BEGIN Data for this exercise

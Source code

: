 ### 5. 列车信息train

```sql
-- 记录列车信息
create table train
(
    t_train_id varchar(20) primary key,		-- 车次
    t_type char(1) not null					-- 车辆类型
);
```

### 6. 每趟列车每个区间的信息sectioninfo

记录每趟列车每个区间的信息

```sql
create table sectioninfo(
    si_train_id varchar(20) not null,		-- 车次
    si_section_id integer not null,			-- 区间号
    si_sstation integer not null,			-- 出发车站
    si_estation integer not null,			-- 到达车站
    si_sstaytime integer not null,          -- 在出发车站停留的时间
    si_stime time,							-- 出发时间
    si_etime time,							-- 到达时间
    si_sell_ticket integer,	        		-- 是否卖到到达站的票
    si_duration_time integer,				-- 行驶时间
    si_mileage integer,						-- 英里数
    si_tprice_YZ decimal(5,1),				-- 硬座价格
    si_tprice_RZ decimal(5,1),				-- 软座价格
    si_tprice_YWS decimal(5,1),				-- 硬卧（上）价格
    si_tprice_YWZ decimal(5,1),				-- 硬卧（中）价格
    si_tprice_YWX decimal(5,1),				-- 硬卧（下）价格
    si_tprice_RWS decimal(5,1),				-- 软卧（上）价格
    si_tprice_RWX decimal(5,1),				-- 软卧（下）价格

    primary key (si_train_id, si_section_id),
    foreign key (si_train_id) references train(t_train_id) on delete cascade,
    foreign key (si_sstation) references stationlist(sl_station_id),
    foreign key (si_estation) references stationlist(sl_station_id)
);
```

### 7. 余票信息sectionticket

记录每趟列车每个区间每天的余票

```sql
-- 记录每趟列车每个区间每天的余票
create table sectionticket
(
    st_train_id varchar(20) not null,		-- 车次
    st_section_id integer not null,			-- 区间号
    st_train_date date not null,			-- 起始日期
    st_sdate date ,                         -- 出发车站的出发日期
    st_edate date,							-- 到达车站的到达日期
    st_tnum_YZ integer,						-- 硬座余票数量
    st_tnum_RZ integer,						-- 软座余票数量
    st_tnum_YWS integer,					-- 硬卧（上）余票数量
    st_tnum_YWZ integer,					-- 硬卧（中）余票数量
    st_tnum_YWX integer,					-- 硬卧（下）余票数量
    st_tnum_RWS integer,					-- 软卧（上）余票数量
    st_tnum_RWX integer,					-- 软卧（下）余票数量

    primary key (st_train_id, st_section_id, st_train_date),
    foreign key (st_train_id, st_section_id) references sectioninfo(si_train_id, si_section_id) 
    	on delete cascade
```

END Data for this exercise

# [Activity]
Pull every line with the word "stationlist" from the data.

# [Response area]
    foreign key (si_sstation) references stationlist(sl_station_id),
    foreign key (si_estation) references stationlist(sl_station_id)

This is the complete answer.